There is only one problem with your rack. Where is all the wine?


----------



## ez2cy (Mar 28, 2017)

mainshipfred said:


> There is only one problem with your rack. Where is all the wine?



Some in 3 store bought racks in our old house and 7 carboys waiting to bottle. 

IT'S COMING IT'S COMING!


----------



## floorington12 (Mar 28, 2017)

This looks like a woven wire mesh material (something like what is produced here: http://www.bwire.com )- possibly stainless steel?

If this is stainless steel - go to your local scrap yard - this stuff only costs about $.03 on the open marker - offer 10 bucks for a piece, and you should be all set. Metal scrap yards are the best for stuff like this!


----------



## ez2cy (Mar 28, 2017)

floorington12 said:


> This looks like a woven wire mesh material (something like what is produced here: http://www.bwire.com )- possibly stainless steel?
> 
> If this is stainless steel - go to your local scrap yard - this stuff only costs about $.03 on the open marker - offer 10 bucks for a piece, and you should be all set. Metal scrap yards are the best for stuff like this!

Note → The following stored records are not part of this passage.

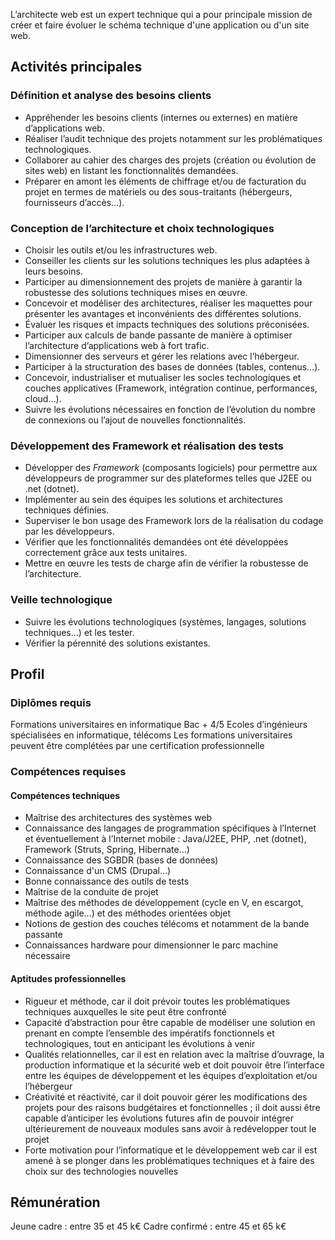 L’architecte web est un expert technique qui a pour principale mission de créer et faire évoluer le schéma technique d'une application ou d'un site web.

## Activités principales

### Définition et analyse des besoins clients

- Appréhender les besoins clients (internes ou externes) en matière d’applications web.
- Réaliser l’audit technique des projets notamment sur les problématiques technologiques.
- Collaborer au cahier des charges des  projets (création ou évolution de sites web) en listant les fonctionnalités demandées.
- Préparer en amont les éléments de chiffrage et/ou de facturation du projet en termes de matériels ou des sous-traitants (hébergeurs, fournisseurs d’accès…).

### Conception de l’architecture et choix technologiques

- Choisir les outils et/ou les infrastructures web.
- Conseiller les clients sur les solutions techniques les plus adaptées à leurs besoins.
- Participer au dimensionnement des projets de manière à garantir la robustesse des solutions techniques mises en œuvre.
- Concevoir et modéliser des architectures, réaliser les maquettes pour présenter les avantages et inconvénients des différentes solutions.
- Évaluer les risques et impacts techniques des solutions préconisées.
- Participer aux calculs de bande passante de manière à optimiser l’architecture d’applications web à fort trafic.
- Dimensionner des serveurs et gérer les relations avec l’hébergeur.
- Participer à la structuration des bases de données (tables, contenus…).
- Concevoir, industrialiser et mutualiser les socles technologiques et couches applicatives (Framework, intégration continue, performances, cloud…).
- Suivre les évolutions nécessaires en fonction de l’évolution du nombre de connexions ou l’ajout de nouvelles fonctionnalités.

### Développement des Framework et réalisation des tests

- Développer des *Framework* (composants logiciels) pour permettre aux développeurs de programmer sur des plateformes telles que J2EE ou .net (dotnet).
- Implémenter au sein des équipes les solutions et architectures techniques définies.
- Superviser le bon usage des Framework lors de la réalisation du codage par les développeurs.
- Vérifier que les fonctionnalités demandées ont été développées correctement grâce aux tests unitaires.
- Mettre en œuvre les tests de charge afin de vérifier la robustesse de l’architecture.

### Veille technologique

- Suivre les évolutions technologiques (systèmes, langages, solutions techniques…) et les tester.
- Vérifier la pérennité des solutions existantes.

## Profil

### Diplômes requis 

Formations universitaires en informatique Bac + 4/5
Ecoles d’ingénieurs spécialisées en informatique, télécoms
Les formations universitaires peuvent être complétées par une certification professionnelle

### Compétences requises

#### Compétences techniques

- Maîtrise des architectures des systèmes web
- Connaissance des langages de programmation spécifiques à l’Internet et éventuellement à l’Internet mobile : Java/J2EE, PHP, .net (dotnet), Framework (Struts, Spring, Hibernate...)
- Connaissance des SGBDR (bases de données)
- Connaissance d'un CMS (Drupal…)
- Bonne connaissance des outils de tests
- Maîtrise de la conduite de projet
- Maîtrise des méthodes de développement (cycle en V, en escargot, méthode agile…) et des méthodes orientées objet
- Notions de gestion des couches télécoms et notamment de la bande passante
- Connaissances hardware pour dimensionner le parc machine nécessaire

#### Aptitudes professionnelles 

- Rigueur et méthode, car il doit prévoir toutes les problématiques techniques auxquelles le site peut être confronté
- Capacité d’abstraction pour être capable de modéliser une solution en prenant en compte l’ensemble des impératifs fonctionnels et technologiques, tout en anticipant les évolutions à venir
- Qualités relationnelles, car il est en relation avec la maîtrise d’ouvrage, la production informatique et la sécurité web et doit pouvoir être l’interface entre les équipes de développement et les équipes d’exploitation et/ou l’hébergeur
- Créativité et réactivité, car il doit pouvoir gérer les modifications des projets pour des raisons budgétaires et fonctionnelles ; il doit aussi être capable d’anticiper les évolutions futures afin de pouvoir intégrer ultérieurement de nouveaux modules sans avoir à redévelopper tout le projet
- Forte motivation pour l’informatique et le développement web car il est amené à se plonger dans les problématiques techniques et à faire des choix sur des technologies nouvelles

## Rémunération

Jeune cadre : entre 35 et 45 k€
Cadre confirmé : entre 45 et 65 k€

Not woven. Here we call it welded wire. All the wire is just to sides (hope this makes sense) one side is vertical, other is horizontal, tack or press welded where they meet. Mine is not stainless but suppose it could be


----------



## floorington12 (Mar 28, 2017)

Ah yes - Welded wire is quite different from woven wire mesh. Thanks for clarifying.


----------



## FTC Wines (Mar 28, 2017)

Ez2cy, not to be a distractor, but that seems like an awful lot of weight with no other supports. Looks to be about 14 bottles high. What will keep the wire from twisting or collapsing? Not trying to be nay sayer, but hope to avert a Avalanche. Roy. Ps I don't know the gauge or stiffness of the wire.


----------